Reputation: 13145
I have two dimentional data stored in a sorted list of tuples, as follows:
data = [(0.1,100), (0.13,300), (0.2,10)...
The first value in each tuple, the X value, only occurs once for the list of tuples. In other words, there can only be one value for 0.1 etc.
I then have a sorted list of buckets. A bucket is defined as a tuple containing a range and an id, as follows:
buckets = [((0,0.14), 2), ((0.135,0.19), 1), ((0.19,0.21), 2), ((0.19,0.24), 3)...
A range is with respect to the X axis. So, the id 2 has two buckets above and ids 1 and 3 have only one, respectively. The first bucket for id 2 has a range from 0 to 0.14. Please note that buckets can overlap.
So, I need an algorithm which drops the data into the buckets and then adds up the scores. For the data above, the result would be:
1:0
2:410
3:10
Notice how each piece of data is caught by a bucket associated with the id 2, hence it gets the score 100+300+10=410
.
How might I write an algorithm to do this?
Upvotes: 4
Views: 2281
Reputation: 22619
Turn each bucket definition (label range) into a callable that - given the data tuple - will increment the bucket total. Bucket values are stored in a simple dict. You can easily wrap this concept up in a class if you want to provide a simpler api.

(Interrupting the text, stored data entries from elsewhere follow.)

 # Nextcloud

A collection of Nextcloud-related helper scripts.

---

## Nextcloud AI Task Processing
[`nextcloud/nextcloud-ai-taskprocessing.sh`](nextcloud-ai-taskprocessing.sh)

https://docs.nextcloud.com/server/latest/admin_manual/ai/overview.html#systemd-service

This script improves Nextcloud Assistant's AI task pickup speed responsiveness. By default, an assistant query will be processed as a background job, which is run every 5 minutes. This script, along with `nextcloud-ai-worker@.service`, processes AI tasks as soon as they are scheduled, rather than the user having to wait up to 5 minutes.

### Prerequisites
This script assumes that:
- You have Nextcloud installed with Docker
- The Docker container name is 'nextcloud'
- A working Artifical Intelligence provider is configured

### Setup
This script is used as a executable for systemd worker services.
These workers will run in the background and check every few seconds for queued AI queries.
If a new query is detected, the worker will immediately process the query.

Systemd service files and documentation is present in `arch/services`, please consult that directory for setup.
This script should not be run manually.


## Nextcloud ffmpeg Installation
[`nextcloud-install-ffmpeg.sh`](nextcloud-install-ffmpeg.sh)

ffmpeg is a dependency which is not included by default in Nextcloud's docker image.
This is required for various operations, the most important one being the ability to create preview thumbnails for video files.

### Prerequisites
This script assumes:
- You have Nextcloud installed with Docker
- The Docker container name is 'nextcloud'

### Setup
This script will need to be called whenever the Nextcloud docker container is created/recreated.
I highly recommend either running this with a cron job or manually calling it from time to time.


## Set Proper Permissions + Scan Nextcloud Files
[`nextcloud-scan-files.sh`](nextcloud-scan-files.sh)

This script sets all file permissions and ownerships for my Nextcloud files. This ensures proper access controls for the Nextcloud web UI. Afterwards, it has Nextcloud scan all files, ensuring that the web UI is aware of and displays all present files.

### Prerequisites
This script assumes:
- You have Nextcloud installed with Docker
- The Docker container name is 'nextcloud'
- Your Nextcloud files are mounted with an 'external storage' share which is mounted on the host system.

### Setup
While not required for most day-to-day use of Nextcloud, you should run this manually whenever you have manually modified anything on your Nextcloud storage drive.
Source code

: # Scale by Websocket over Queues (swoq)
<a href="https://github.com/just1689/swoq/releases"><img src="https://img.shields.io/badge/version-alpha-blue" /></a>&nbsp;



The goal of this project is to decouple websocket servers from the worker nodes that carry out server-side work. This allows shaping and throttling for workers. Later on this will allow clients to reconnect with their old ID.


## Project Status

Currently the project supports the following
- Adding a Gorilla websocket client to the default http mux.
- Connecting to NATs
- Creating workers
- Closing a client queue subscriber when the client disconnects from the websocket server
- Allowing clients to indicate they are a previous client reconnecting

def partition(buckets, bucket_definition):
"""Build a callable that increments the appropriate buckets with a value"""
lower, upper = bucket_definition[0]
key = bucket_definition[1]
def _partition(data):
x, y = data
# Set a default value for this key
buckets.setdefault(key, 0)
if lower <= x <= upper:
buckets[key] += y
return _partition
bucket_definitions = [
((0, 0.14), 2),
((0.135, 0.19), 1),
((0.19, 0.21), 2),
((0.19, 0.24), 3)
]
data = [(0.1, 100), (0.13, 300), (0.2, 10)]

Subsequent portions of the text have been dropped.